Use **Prowler** to scan the AWS account, investigate the findings, and uncover three flags hidden across the attack chain.
## Getting Started
You have been given a set of AWS credentials with read-only access. Use **Prowler Cloud** to connect the target account and run a scan:
1. Log in to [Prowler Cloud](https://cloud.prowler.com).
2. Add a new **AWS provider** using **Static Access Keys**. Follow the [setup guide](https://docs.prowler.com/user-guide/providers/aws/getting-started-aws#credentials-static-access-keys).
3. Enter the provided `AWS_ACCESS_KEY_ID` and `AWS_SECRET_ACCESS_KEY`.
4. Launch a scan and wait for it to complete.
Once the scan finishes, examine the findings to trace the threat actor's steps.
## Challenge 1 - The Entry Point
> "Every breach starts somewhere. The attacker walked in through a door that should never have been open."

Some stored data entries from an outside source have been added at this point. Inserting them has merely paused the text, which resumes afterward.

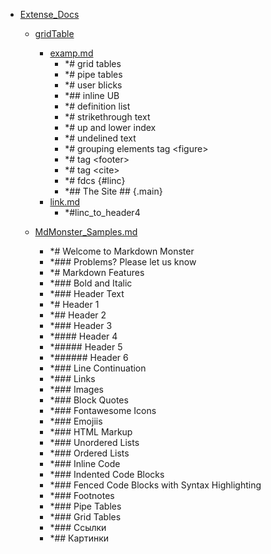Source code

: - <a href = "E:\Node_projects\Node_Way\NBase\_Md\_Index\__Arch\_Md\Part_I\content\Docs\Markdown_DOCS\Extense_Docs\cat.Extense_Docs\dir.Extense_Docs.md">Extense_Docs</a>
    - <a href = "E:\Node_projects\Node_Way\NBase\_Md\_Index\__Arch\_Md\Part_I\content\Docs\Markdown_DOCS\Extense_Docs\gridTable\cat.gridTable\dir.gridTable.md">gridTable</a>
        - <a href = "E:\Node_projects\Node_Way\NBase\_Md\_Index\__Arch\_Md\Part_I\content\Docs\Markdown_DOCS\Extense_Docs\gridTable\examp.md">examp.md</a>
            - *# grid tables
            - *# pipe tables
            - *# user blicks
            - *## inline UB
            - *# definition list
            - *# strikethrough text
            - *# up and lower index
            - *# undelined text
            - *# grouping elements tag \<figure>
            - *# tag \<footer>
            - *# tag \<cite>
            - *# fdcs  {#linc}
            - *## The Site ##    {.main}
        - <a href = "E:\Node_projects\Node_Way\NBase\_Md\_Index\__Arch\_Md\Part_I\content\Docs\Markdown_DOCS\Extense_Docs\gridTable\link.md">link.md</a>
            - *#linc_to_header4
    
    - <a href = "E:\Node_projects\Node_Way\NBase\_Md\_Index\__Arch\_Md\Part_I\content\Docs\Markdown_DOCS\Extense_Docs\MdMonster_Samples.md">MdMonster_Samples.md</a>
        - *# Welcome to Markdown Monster
        - *### Problems? Please let us know
        - *# Markdown Features
        - *### Bold and Italic
        - *### Header Text
        - *# Header 1
        - *## Header 2
        - *### Header 3
        - *#### Header 4
        - *##### Header 5
        - *###### Header 6
        - *### Line Continuation
        - *### Links
        - *### Images
        - *### Block Quotes
        - *### Fontawesome Icons
        - *### Emojiis
        - *### HTML Markup
        - *### Unordered Lists
        - *### Ordered Lists
        - *### Inline Code
        - *### Indented Code Blocks 
        - *### Fenced Code Blocks with Syntax Highlighting
        - *### Footnotes
        - *### Pipe Tables
        - *### Grid Tables
        - *### Ссылки
        - *## Картинки
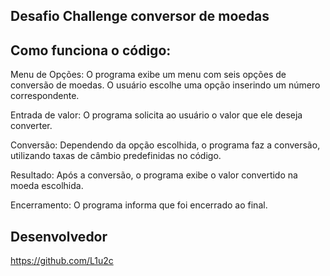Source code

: ## Desafio Challenge conversor de moedas

## Como funciona o código:

Menu de Opções: O programa exibe um menu com seis opções de conversão de moedas. O usuário escolhe uma opção inserindo um número correspondente.

Entrada de valor: O programa solicita ao usuário o valor que ele deseja converter.

Conversão: Dependendo da opção escolhida, o programa faz a conversão, utilizando taxas de câmbio predefinidas no código.

Resultado: Após a conversão, o programa exibe o valor convertido na moeda escolhida.

Encerramento: O programa informa que foi encerrado ao final.

## Desenvolvedor

https://github.com/L1u2c
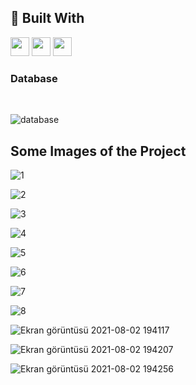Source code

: ## 🚀 Built With

<img src="https://img.shields.io/badge/Java-ED8B00?style=for-the-badge&logo=openjdk&logoColor=white" height="30"/>
<img src="https://img.shields.io/badge/Spring_Boot-6DB33F?style=for-the-badge&logo=springboot&logoColor=white" height="30"/>
<img src="https://img.shields.io/badge/PostgreSQL-316192?style=for-the-badge&logo=postgresql&logoColor=white" height="30"/>


###  Database

<br/>

![database](https://github.com/user-attachments/assets/94dace52-0bd8-4da2-9288-a6fb4a1e5ed4)


##  Some Images of the Project

![1](https://user-images.githubusercontent.com/77547523/126459543-6931712e-2c42-4821-9bcc-db7d30239221.png)

![2](https://user-images.githubusercontent.com/77547523/126459564-63c1771d-627c-411b-8d92-b60d7af3de2f.png)

![3](https://user-images.githubusercontent.com/77547523/126459578-ead0d702-62e4-444d-ac0d-fee35e70739c.png)

![4](https://user-images.githubusercontent.com/77547523/126459593-713e7853-156d-440d-8c27-762043876c5b.png)

![5](https://user-images.githubusercontent.com/77547523/126459613-9a41ca37-cbb4-4c8d-b6b4-0af1944b6c5e.png)

![6](https://user-images.githubusercontent.com/77547523/126459623-9d44faea-10e7-4dbe-88e4-138c3db11328.png)

![7](https://user-images.githubusercontent.com/77547523/126459635-cc4db2db-763a-4813-ada4-e7c5961502e2.png)

![8](https://user-images.githubusercontent.com/77547523/126459654-3e58c15a-fed9-46a9-8b60-bd767f52600c.png)

![Ekran görüntüsü 2021-08-02 194117](https://user-images.githubusercontent.com/77547523/127895682-2036c649-5505-4477-ad7e-6afc68dd8089.png)

![Ekran görüntüsü 2021-08-02 194207](https://user-images.githubusercontent.com/77547523/127895691-7001f176-914a-4059-8ba5-1dbc3875a9c4.png)

![Ekran görüntüsü 2021-08-02 194256](https://user-images.githubusercontent.com/77547523/127895701-3e23745a-b693-456d-9030-607aba75e054.png)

An S3 bucket has been left publicly accessible. Anyone on the internet can read its contents, and the threat actor did exactly that.
Find the misconfigured bucket in the Prowler findings and inspect its tags. The flag is the **base64 encoding of the value of the `CaseId` tag** on the vulnerable bucket.
**Hint:** Look for findings related to S3 public access. Every resource in this environment carries a `CaseId` tag, but only the vulnerable bucket's value is the correct flag. Do not take the first `CaseId` you find. Use Prowler's findings to identify which bucket is misconfigured, then review its tags. In Prowler Cloud, resource tags are visible in the metadata view.
## Challenge 2 - Compromised Identity
> "Inside the bucket, the attacker found what every intruder dreams of: admin credentials with no second factor."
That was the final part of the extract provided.